Hmm. Assuming somebody is providing water and other reasonable care to
these plants, they will respire for 29+ days of the month, and
photosynthesize around the clock for the other 14.5+. They probably
won't grow twice as fast during the round-the-clock light phase than
they would with 12 hours on and 12 hours off, but they will grow at
least somewhat more. Whether they can accumulate enough photosynthate
to survive the dark half of the cycle is problematic, but they will
certainly get etiolated and weakened, and do a poor job of removing CO2
to purify the air for the humans in the habitat, much less provide them
with vegetables. If the plants are being used to purify waste water,
your habitat will end up in deep... umm... unprocessed waste water for
half the month.

I think we may be saying the same thing, but it's hard to tell, since
the word "day" is being used for three very different amounts of time
here. From real life experience, I know that I get lots more than a
day's growth out of 14 terrestrial days of constant light than from one
day, but probably not twice as much as 14 days of 12-hours-on 12-hours-off
lighting under the same conditions, i.e. raising garden transplants
under fluorescent lights in my basement. I check the plants daily and
water and fertilize as needed.

Of course it is entirely academic, as any kind of structure built on the
moon that would keep out a vaccuum would also alter just about all the
circumstances. A meaningful answer is not really possible. Almost certainly
some kind of artificial lighting scheme would be put in effect (perhaps
something involving mirrors and satelites?), almost as a matter of course.

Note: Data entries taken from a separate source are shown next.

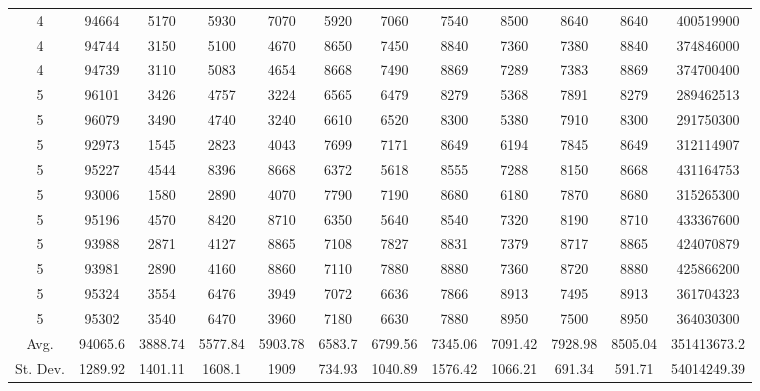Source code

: \documentclass[journal]{IEEEtran}
\begin{document}
\begin{table}
\begin{tabular}{|cc|cccccccc|cc|}
4	&	94664	&	5170	&	5930	&	7070	&	5920	&	7060	&	7540	&	8500	&	8640	&	8640	&	400519900	\\
4	&	94744	&	3150	&	5100	&	4670	&	8650	&	7450	&	8840	&	7360	&	7380	&	8840	&	374846000	\\
4	&	94739	&	3110	&	5083	&	4654	&	8668	&	7490	&	8869	&	7289	&	7383	&	8869	&	374700400	\\
\hline																							
5	&	96101	&	3426	&	4757	&	3224	&	6565	&	6479	&	8279	&	5368	&	7891	&	8279	&	289462513	\\
5	&	96079	&	3490	&	4740	&	3240	&	6610	&	6520	&	8300	&	5380	&	7910	&	8300	&	291750300	\\
5	&	92973	&	1545	&	2823	&	4043	&	7699	&	7171	&	8649	&	6194	&	7845	&	8649	&	312114907	\\
5	&	95227	&	4544	&	8396	&	8668	&	6372	&	5618	&	8555	&	7288	&	8150	&	8668	&	431164753	\\
5	&	93006	&	1580	&	2890	&	4070	&	7790	&	7190	&	8680	&	6180	&	7870	&	8680	&	315265300	\\
5	&	95196	&	4570	&	8420	&	8710	&	6350	&	5640	&	8540	&	7320	&	8190	&	8710	&	433367600	\\
5	&	93988	&	2871	&	4127	&	8865	&	7108	&	7827	&	8831	&	7379	&	8717	&	8865	&	424070879	\\
5	&	93981	&	2890	&	4160	&	8860	&	7110	&	7880	&	8880	&	7360	&	8720	&	8880	&	425866200	\\
5	&	95324	&	3554	&	6476	&	3949	&	7072	&	6636	&	7866	&	8913	&	7495	&	8913	&	361704323	\\
5	&	95302	&	3540	&	6470	&	3960	&	7180	&	6630	&	7880	&	8950	&	7500	&	8950	&	364030300	\\
\hline																							
Avg.	&	94065.6	&	3888.74	&	5577.84	&	5903.78	&	6583.7	&	6799.56	&	7345.06	&	7091.42	&	7928.98	&	8505.04	&	351413673.2	\\
St. Dev.	&	1289.92	&	1401.11	&	1608.1	&	1909	&	734.93	&	1040.89	&	1576.42	&	1066.21	&	691.34	&	591.71	&	54014249.39	\\
\hline																							
\end{tabular}
\end{table}
\end{document}
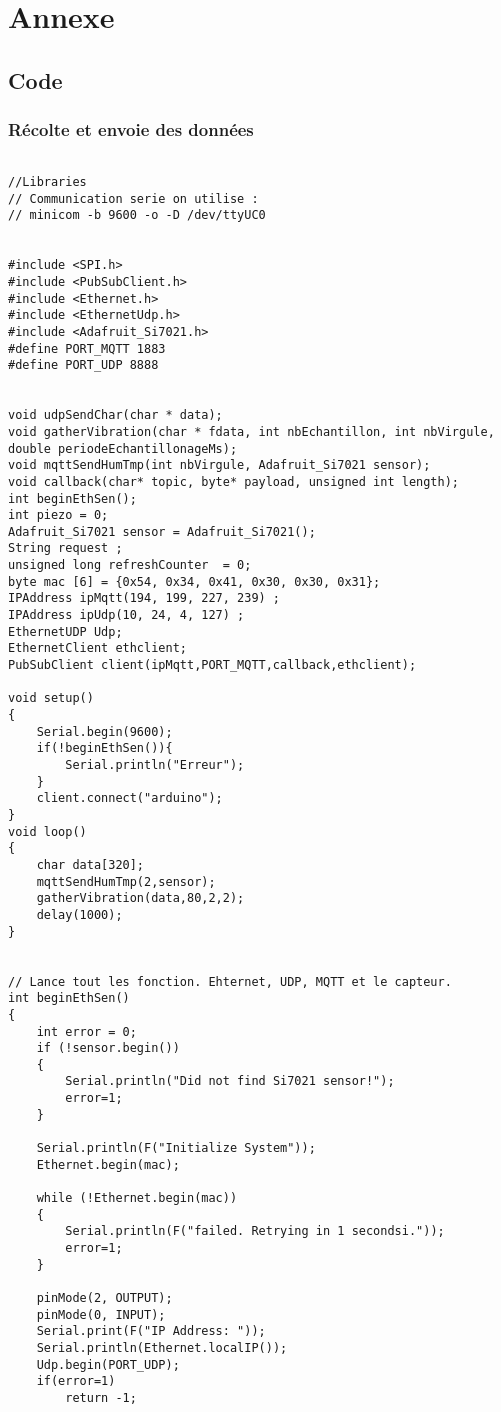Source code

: 
\section*{Annexe}
\subsection*{Code}
\subsubsection*{Récolte et envoie des données}
\begin{scriptsize}
\begin{lstlisting}

//Libraries
// Communication serie on utilise :
// minicom -b 9600 -o -D /dev/ttyUC0


#include <SPI.h>
#include <PubSubClient.h>
#include <Ethernet.h>
#include <EthernetUdp.h>
#include <Adafruit_Si7021.h>
#define PORT_MQTT 1883
#define PORT_UDP 8888


void udpSendChar(char * data);
void gatherVibration(char * fdata, int nbEchantillon, int nbVirgule, double periodeEchantillonageMs);
void mqttSendHumTmp(int nbVirgule, Adafruit_Si7021 sensor);
void callback(char* topic, byte* payload, unsigned int length);
int beginEthSen();
int piezo = 0;
Adafruit_Si7021 sensor = Adafruit_Si7021();
String request ;
unsigned long refreshCounter  = 0;
byte mac [6] = {0x54, 0x34, 0x41, 0x30, 0x30, 0x31};
IPAddress ipMqtt(194, 199, 227, 239) ;
IPAddress ipUdp(10, 24, 4, 127) ;
EthernetUDP Udp;
EthernetClient ethclient; 
PubSubClient client(ipMqtt,PORT_MQTT,callback,ethclient); 

void setup() 
{
	Serial.begin(9600);
	if(!beginEthSen()){
		Serial.println("Erreur");
	}
	client.connect("arduino");
}
void loop() 
{
	char data[320];
	mqttSendHumTmp(2,sensor);
	gatherVibration(data,80,2,2);
	delay(1000);
}


// Lance tout les fonction. Ehternet, UDP, MQTT et le capteur. 
int beginEthSen()
{
	int error = 0;
	if (!sensor.begin()) 
	{
		Serial.println("Did not find Si7021 sensor!");
		error=1;
	}

	Serial.println(F("Initialize System"));
	Ethernet.begin(mac);

	while (!Ethernet.begin(mac)) 
	{
		Serial.println(F("failed. Retrying in 1 secondsi."));
		error=1;
	}

	pinMode(2, OUTPUT);
	pinMode(0, INPUT);
	Serial.print(F("IP Address: "));
	Serial.println(Ethernet.localIP());
	Udp.begin(PORT_UDP);
	if(error=1)
		return -1;


\end{lstlisting}
\end{scriptsize}

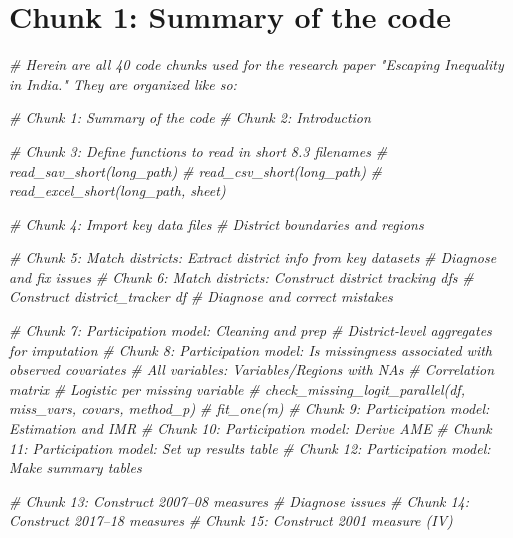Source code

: \documentclass[
]{article}
\author{}
\date{\vspace{-2.5em}}
\newenvironment{Shaded}{\begin{snugshade}}{\end{snugshade}}
\newcommand{\CommentTok}[1]{\textcolor[rgb]{0.56,0.35,0.01}{\textit{#1}}}
\begin{document}
\section*{Chunk 1: Summary of the code}\label{chunk-1-summary-of-the-code}

\begin{Shaded}
\begin{Highlighting}[]
\CommentTok{\# Herein are all 40 code chunks used for the research paper "Escaping Inequality in India." They are organized like so:}

\CommentTok{\# Chunk 1: Summary of the code}
\CommentTok{\# Chunk 2: Introduction}

\CommentTok{\# Chunk 3: Define functions to read in short 8.3 filenames}
  \CommentTok{\# read\_sav\_short(long\_path)}
  \CommentTok{\# read\_csv\_short(long\_path)}
  \CommentTok{\# read\_excel\_short(long\_path, sheet)}

\CommentTok{\# Chunk 4: Import key data files}
  \CommentTok{\# District boundaries and regions}

\CommentTok{\# Chunk 5: Match districts: Extract district info from key datasets}
  \CommentTok{\# Diagnose and fix issues}
\CommentTok{\# Chunk 6: Match districts: Construct district tracking dfs}
  \CommentTok{\# Construct district\_tracker df}
  \CommentTok{\# Diagnose and correct mistakes}

\CommentTok{\# Chunk 7: Participation model: Cleaning and prep}
  \CommentTok{\# District{-}level aggregates for imputation}
\CommentTok{\# Chunk 8: Participation model: Is missingness associated with observed covariates}
  \CommentTok{\# All variables: Variables/Regions with NAs}
  \CommentTok{\# Correlation matrix}
  \CommentTok{\# Logistic per missing variable}
    \CommentTok{\# check\_missing\_logit\_parallel(df, miss\_vars, covars, method\_p)}
    \CommentTok{\# fit\_one(m)}
\CommentTok{\# Chunk 9: Participation model: Estimation and IMR}
\CommentTok{\# Chunk 10: Participation model: Derive AME}
\CommentTok{\# Chunk 11: Participation model: Set up results table}
\CommentTok{\# Chunk 12: Participation model: Make summary tables}

\CommentTok{\# Chunk 13: Construct 2007–08 measures}
  \CommentTok{\# Diagnose issues}
\CommentTok{\# Chunk 14: Construct 2017–18 measures}
\CommentTok{\# Chunk 15: Construct 2001 measure (IV)}


\end{Highlighting}
\end{Shaded}
\end{document}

Note that you aren't going to get much light for a good bit of the lunar
day when the sun is near the horizon. Overall, lighting is likely to be
one of the least expensive inputs to this scheme, considering that all
or most of the materials are going to have to be imported from Earth,
and a catastrophic failure could result in lethal CO2 poisoning for
everybody in the habitat. (10% CO2 is lethal to most mammals.)

A Science Fiction book from the fifties will likely go into the matter more
deeply. I remember one of them speculating on the effect of 'virgin' moon
soil on plant growth.


Most science fiction uses handwaving instead of even
back-of-the-envelope calculations for these things. The writer refers
to hydroponics for air quality, fresh veggies and even ignores the
waste water aspects (who wants to eat food grown on sewage in our
culture?), plus a nice park or such for the characters to interact in.
These guys are writing stories, not engineering manuals, and the "hardy
unsung engineers create a paradise fit for women and children by
cleverly building gadgets" story is kind of passe', and was seldom very
practical in the first place. But it sold magazines to teenage boys.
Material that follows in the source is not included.